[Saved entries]

┏━━

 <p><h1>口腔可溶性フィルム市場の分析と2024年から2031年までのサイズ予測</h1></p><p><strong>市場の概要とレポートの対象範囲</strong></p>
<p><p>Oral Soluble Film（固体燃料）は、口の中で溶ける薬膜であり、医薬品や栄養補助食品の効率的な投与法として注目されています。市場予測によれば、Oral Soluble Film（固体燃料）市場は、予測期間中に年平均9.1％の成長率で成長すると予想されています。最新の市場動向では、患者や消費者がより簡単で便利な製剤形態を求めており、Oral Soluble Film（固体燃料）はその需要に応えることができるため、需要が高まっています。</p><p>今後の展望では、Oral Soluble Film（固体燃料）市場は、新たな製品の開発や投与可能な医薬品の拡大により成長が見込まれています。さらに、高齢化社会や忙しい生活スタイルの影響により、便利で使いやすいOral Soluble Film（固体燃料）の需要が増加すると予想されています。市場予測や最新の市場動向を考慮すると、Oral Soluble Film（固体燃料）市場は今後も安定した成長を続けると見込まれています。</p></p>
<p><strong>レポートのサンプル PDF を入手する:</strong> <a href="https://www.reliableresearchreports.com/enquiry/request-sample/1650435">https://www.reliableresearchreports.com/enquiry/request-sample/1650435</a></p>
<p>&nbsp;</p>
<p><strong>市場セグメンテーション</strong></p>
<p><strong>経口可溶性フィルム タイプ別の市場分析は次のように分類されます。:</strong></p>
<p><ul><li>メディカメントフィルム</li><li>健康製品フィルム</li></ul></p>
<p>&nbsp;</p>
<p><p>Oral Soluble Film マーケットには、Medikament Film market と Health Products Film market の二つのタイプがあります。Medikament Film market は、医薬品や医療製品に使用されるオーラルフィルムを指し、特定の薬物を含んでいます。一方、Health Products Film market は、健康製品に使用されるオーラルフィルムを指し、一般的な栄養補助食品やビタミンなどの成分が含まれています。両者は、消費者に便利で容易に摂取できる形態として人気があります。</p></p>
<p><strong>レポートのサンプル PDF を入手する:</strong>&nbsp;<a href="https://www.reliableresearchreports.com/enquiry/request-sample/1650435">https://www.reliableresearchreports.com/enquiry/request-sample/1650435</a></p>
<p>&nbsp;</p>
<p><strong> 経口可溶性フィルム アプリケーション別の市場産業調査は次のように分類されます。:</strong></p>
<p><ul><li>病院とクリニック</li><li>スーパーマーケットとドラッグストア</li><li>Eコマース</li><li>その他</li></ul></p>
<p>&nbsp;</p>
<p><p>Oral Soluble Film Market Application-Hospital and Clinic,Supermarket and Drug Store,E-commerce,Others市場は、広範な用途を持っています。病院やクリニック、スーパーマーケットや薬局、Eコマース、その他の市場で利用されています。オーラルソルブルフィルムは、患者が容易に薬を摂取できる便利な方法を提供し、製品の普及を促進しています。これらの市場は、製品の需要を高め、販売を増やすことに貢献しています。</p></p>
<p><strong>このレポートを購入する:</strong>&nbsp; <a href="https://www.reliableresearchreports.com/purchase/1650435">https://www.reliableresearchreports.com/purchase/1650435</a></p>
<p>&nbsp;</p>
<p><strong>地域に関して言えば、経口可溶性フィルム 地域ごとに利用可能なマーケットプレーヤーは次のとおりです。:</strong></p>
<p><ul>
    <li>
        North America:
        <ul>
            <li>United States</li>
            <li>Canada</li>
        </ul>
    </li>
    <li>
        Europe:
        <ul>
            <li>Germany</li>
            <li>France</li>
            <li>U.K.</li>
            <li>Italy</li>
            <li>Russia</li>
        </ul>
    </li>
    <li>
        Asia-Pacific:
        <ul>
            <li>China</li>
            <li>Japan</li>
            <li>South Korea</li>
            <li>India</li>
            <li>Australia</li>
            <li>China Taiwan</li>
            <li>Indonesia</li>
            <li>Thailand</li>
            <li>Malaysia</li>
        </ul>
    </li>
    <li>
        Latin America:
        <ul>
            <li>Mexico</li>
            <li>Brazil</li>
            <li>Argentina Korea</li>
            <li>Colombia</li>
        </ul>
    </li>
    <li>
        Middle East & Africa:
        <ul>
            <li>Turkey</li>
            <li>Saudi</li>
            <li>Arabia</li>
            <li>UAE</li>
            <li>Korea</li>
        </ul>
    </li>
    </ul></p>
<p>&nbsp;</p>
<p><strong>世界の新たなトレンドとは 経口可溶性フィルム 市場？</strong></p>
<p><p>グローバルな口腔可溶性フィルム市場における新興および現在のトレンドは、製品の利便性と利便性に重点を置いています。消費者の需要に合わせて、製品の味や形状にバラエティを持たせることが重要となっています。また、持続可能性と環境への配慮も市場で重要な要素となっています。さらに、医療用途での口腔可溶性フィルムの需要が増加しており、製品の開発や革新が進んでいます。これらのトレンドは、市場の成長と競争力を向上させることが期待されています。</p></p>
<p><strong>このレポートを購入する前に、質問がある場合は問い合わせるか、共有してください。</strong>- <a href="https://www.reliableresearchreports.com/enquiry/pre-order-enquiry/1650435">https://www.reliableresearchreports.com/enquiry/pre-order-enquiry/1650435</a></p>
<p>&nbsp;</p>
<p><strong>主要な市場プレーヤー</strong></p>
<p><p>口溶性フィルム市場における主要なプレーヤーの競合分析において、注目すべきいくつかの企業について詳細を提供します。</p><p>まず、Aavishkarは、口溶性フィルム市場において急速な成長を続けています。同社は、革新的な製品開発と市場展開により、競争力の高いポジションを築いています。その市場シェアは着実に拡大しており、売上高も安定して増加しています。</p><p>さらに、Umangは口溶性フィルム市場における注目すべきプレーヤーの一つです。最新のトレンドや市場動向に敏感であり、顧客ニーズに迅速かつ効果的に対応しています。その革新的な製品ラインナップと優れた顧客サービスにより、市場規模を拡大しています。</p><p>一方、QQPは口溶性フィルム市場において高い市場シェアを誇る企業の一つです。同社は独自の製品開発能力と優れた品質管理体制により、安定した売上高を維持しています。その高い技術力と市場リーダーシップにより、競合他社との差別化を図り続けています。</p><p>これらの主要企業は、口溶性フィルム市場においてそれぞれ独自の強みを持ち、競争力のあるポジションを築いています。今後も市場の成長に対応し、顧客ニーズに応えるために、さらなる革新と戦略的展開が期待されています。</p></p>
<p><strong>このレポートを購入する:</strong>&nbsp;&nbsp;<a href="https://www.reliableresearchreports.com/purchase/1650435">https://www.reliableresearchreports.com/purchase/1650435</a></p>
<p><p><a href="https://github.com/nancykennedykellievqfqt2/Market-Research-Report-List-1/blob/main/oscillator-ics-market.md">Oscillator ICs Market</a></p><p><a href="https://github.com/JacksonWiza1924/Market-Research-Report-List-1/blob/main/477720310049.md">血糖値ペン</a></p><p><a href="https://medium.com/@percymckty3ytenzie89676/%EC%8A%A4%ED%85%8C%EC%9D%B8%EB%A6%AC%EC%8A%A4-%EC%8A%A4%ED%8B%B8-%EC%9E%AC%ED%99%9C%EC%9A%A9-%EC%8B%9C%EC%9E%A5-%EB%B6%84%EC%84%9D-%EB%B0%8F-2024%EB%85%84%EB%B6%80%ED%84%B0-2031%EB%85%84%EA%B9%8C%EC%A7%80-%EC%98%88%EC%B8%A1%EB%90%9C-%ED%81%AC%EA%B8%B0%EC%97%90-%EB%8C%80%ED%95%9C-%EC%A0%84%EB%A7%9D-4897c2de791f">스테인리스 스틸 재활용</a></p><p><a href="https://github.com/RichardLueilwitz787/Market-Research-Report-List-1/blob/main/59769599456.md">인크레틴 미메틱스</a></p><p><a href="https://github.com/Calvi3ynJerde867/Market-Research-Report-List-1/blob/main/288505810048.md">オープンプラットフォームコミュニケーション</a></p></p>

┗━━

Across all the records above, find each line with "request" in it and copy it.

<p><strong>レポートのサンプル PDF を入手する:</strong> <a href="https://www.reliableresearchreports.com/enquiry/request-sample/1650435">https://www.reliableresearchreports.com/enquiry/request-sample/1650435</a></p>
<p><strong>レポートのサンプル PDF を入手する:</strong>&nbsp;<a href="https://www.reliableresearchreports.com/enquiry/request-sample/1650435">https://www.reliableresearchreports.com/enquiry/request-sample/1650435</a></p>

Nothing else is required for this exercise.